So, again, as I said, we are not coming up with a free idea of this is the database you need to use. There is a very valid use case still to use relation, and we still do a lot of our workloads run on Aurora and Postgres and MySQL, all of that. What we are trying to do is migrate more from a SQL Oracle kind of on prem setups to more cloud native relational databases. So we still will continue to use heavily relational databases, but in a more cloud native, relational,

setups. We don't want to move every use case to NoSQL. Transactions, bookings, they're all critical. They need a strict asset properties and things like that. So we'll continue to use those, on relational databases. What we want to do is use the specific tool for the specific use case.

Also, how do you, run it with the least cost. Like, if there is an open source databases database out there which can solve my use case without paying any license cost, we want to use that instead of paying heavy licenses or overhead cost around this legacy database.

So one of the other things that you mentioned earlier was the shift from a DevOps style approach to more of a platform engineering approach where, to begin with, you had these embedded experts who worked with all the different teams, but maybe didn't have as distributed of a set of knowledge around the different database engines, and now you've consolidated a lot of that expertise

into your platform team with a focus on the data layer. And I'm wondering how some of the ways that the lessons learned in that has maybe translated to other operational elements of your overall engineering stack to invest more in a platform versus DevOps style approach and some of the ways that those DevOps style resources have either shifted focus or some of the other types of work that they're still engaged in within those teams in an embedded fashion?

Yeah. So one thing is, like, platform engineering is not a replacement of DevOps. It's an enhancement of DevOps. Like, in stuff, you know, DevOps team taking care of hundred different things,

they just now take care of 10 different teams and, let the platform teams worry about that. So when we brought all of these engineers to, like, data and database engineers to our central team and built the platform that really worked. It really freed up a lot of time for DevOps people to because let's say you are a Java engineer or a CICD engineer. You may not know all aspects of networking or database or, you know, how to set up, 10 different services in AWS.

That will fill them with, you know, fatigue of learning hundred things to make one thing work and make free up a lot of their time so that they can focus on what they are good at. The lessons learned is, like, obviously, as I said, like, this is not a one size fits all. We don't want to build a platform

and enforce on every every organization in the company. The way we want to do it is reverse. We want to go and understand what are the current challenges, come and try to fix that using the platform. That's the biggest lesson learned. Like, anytime that, we are building other platforms or even in the future, I build a platform,

The fundamental concept is you don't start a platform team to build your own fort or your own org. It's like identify a challenge in the organization and help them solve it, not to have, like, 20 different reports added to you.

Another aspect of having that platform team and that more centralized capability, as you mentioned, is it can be more scalable and more efficient, but it also requires organizational support to invest in that dedicated resource versus having everybody be more generalized in the resource versus having everybody be more generalized and the expectation that everybody

manages their own requirements. And I'm wondering how you've seen some of the organizational investment and some of the ways that you've had to work with the broader organization to help promote the utility of having that centralized investment and centralized resource?

Yeah. Definitely, we have to start small. You can't just hire, like, 20 different people and say I'm starting a platform team. But you start small and, show the value. That's what we did. We just did it in one org where we started this platform concept and added value, showed the value in terms of monetary benefit, in terms of quality. Like, if you have a generalist in 20 different teams versus, you know, two or three specialists,

that adds a lot of value, especially when you are having an incident. When you're running an open source databases and you are having an incident, if you have a generalist, the probability of quickly solving it is less compared to when have when you have an expert. So when we

did the small setup for an almost eighteen months and we showed the company that this is the value add, that's when we started, you know, onboarding to different organizations and different brands and all of that. It took almost, like, two two and a half years to onboard all of the company because they were seeing value. And, like, one dev team started using the platform. They were like, okay. These are all the values that I'm getting.

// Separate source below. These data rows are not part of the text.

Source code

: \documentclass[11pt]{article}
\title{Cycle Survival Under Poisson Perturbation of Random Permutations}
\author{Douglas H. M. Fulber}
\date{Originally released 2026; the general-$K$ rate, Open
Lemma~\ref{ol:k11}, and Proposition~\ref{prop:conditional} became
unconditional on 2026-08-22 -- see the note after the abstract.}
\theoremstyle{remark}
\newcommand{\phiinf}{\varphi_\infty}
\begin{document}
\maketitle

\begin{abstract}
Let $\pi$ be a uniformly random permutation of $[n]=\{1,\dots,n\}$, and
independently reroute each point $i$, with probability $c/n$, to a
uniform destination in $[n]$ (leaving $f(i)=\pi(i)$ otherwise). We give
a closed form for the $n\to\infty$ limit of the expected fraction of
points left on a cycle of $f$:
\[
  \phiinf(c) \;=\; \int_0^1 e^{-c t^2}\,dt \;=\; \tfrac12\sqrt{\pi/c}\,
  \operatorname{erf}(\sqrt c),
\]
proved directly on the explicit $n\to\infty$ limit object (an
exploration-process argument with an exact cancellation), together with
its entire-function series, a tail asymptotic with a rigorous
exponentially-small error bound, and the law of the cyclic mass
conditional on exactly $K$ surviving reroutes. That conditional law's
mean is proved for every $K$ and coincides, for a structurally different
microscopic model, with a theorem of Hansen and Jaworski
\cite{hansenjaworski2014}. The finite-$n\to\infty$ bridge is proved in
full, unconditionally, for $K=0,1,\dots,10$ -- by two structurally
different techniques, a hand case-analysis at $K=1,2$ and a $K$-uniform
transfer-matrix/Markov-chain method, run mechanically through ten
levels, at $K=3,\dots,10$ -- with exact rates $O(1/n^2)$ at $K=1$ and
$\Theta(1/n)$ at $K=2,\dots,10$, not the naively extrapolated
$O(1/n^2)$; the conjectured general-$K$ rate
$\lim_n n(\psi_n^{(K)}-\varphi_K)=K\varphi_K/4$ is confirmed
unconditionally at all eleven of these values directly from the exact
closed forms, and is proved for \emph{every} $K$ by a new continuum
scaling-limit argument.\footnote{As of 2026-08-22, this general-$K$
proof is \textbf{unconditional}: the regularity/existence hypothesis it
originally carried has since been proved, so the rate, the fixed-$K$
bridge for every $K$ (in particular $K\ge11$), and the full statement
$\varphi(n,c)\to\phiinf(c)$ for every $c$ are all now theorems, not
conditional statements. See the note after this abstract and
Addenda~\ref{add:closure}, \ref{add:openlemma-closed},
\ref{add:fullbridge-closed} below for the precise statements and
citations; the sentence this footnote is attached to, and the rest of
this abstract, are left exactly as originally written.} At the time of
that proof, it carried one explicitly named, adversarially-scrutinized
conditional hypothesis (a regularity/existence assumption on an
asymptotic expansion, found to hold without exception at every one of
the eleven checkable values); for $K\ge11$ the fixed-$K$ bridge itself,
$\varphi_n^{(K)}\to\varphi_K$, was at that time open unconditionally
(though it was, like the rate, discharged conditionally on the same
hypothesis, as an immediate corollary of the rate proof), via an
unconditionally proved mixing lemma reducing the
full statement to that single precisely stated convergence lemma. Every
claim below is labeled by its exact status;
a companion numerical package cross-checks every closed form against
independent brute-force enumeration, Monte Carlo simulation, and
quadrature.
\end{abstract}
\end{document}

Obviously, they all talk in the dev communities, and that's how word-of-mouth

we never enforced it in the company. That's the beauty. Like, we never went, and say that you need to onboard a platform by so and so date. We said this is available. If you onboard, these are your benefits, and that's how it has grown organically. In your experience of building that capacity, working with the engineering teams, and helping to promote your approach in various conference presentations and talking to other organizations.

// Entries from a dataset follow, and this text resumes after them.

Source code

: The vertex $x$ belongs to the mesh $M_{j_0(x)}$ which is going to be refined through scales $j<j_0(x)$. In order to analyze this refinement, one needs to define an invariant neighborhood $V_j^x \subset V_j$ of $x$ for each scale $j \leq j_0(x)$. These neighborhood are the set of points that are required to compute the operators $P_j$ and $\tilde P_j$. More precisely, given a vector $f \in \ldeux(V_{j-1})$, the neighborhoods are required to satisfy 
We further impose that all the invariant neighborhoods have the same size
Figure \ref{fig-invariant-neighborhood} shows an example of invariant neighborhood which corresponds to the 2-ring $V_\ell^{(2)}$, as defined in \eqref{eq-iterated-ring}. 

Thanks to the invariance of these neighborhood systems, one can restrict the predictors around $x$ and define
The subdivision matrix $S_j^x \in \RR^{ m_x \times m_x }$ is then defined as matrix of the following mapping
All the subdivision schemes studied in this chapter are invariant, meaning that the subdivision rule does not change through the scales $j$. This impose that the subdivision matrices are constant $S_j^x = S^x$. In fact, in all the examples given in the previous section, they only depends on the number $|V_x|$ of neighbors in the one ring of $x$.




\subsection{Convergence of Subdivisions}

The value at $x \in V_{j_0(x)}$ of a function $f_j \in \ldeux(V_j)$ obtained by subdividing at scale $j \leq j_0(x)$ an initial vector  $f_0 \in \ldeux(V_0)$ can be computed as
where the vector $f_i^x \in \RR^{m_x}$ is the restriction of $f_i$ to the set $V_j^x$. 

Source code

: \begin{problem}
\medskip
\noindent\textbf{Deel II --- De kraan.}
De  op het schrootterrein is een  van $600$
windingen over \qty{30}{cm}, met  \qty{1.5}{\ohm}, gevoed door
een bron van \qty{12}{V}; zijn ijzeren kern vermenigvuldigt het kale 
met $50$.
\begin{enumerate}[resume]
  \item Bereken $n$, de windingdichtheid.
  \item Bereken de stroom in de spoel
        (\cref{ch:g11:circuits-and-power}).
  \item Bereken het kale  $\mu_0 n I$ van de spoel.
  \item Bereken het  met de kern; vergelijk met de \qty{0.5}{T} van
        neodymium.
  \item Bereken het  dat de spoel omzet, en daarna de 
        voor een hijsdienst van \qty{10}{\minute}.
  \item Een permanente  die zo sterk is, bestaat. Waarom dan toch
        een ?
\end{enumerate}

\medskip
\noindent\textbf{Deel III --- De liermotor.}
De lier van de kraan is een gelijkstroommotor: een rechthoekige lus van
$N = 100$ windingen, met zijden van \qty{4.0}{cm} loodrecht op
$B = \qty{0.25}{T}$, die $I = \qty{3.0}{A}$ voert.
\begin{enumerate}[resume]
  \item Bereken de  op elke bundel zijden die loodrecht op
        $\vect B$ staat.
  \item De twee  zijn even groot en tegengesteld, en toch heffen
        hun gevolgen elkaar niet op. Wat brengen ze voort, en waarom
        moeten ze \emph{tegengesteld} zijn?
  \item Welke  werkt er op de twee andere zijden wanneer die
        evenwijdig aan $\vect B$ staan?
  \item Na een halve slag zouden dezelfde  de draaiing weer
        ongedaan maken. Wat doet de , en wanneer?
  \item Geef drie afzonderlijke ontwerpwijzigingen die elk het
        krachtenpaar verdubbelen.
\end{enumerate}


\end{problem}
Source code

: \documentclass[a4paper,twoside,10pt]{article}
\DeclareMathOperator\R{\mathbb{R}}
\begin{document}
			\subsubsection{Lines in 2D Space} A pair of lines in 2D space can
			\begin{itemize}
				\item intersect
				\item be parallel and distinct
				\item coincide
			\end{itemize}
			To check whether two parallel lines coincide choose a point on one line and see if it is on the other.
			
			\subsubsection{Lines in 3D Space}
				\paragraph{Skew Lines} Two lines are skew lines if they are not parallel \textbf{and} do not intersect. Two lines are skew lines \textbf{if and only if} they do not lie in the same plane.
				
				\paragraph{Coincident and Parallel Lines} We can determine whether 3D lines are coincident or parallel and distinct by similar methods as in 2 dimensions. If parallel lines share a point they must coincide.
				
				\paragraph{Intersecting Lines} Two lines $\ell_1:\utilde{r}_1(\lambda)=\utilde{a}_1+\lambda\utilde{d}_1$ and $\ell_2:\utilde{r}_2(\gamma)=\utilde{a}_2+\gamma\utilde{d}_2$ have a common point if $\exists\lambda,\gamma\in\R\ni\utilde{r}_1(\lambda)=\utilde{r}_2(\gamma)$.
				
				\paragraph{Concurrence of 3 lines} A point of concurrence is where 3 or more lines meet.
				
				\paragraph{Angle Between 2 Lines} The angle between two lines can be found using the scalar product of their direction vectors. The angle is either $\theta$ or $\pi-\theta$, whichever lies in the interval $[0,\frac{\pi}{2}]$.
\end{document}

What are some of the most interesting or innovative or unexpected ways that you've seen that platform or capacity applied either within your own team and organization or as it translates to other teams and, companies?

I initially thought this multi account problem was specific to us because of the huge number of brands and accounts that we had. But once I started going out and talking in various conferences, it's like it's a lot lot of large companies have the same problem because, I think at one point, AWS starts you to add more and more accounts because they start, hitting limitations, IP limitations and resource limitations and things like that. At least now they have increased their,

caps a lot, but, like, five, six years back, we ran into I IT limitations in a lot of accounts. Like, we were not able to provision new EC two instances and things like that. So that's when they said, hey. Build a new account. If you had a new team, build a new account. That's how we ended up with, like, no, hundreds of accounts. And a lot of companies, a lot of major companies, that I spoke to have the same problem, and they started looking into the similar hub spoke model and,

centrally managing infrastructure, which has gave them a lot of, good results as well. And in your own work of building out this capacity, investing in the engineering effort and the management effort required to bring the company along and see engineering success from it? What are some of the most interesting or unexpected or challenging lessons that you learned personally? I would say, like,

you know, we should always focus on automating things. This was true five years back, but this is more true with AI and ML, you know, catching up now. But, the biggest

advantage that we saw from the operational aspect is, once we had this platform, we thought about, hey. You know, all everybody in the team, if you are repeating this task manually for more than three or four times, what can we do to automate it? So we need to have, having that autumn building automation around a lot of things has really helped us.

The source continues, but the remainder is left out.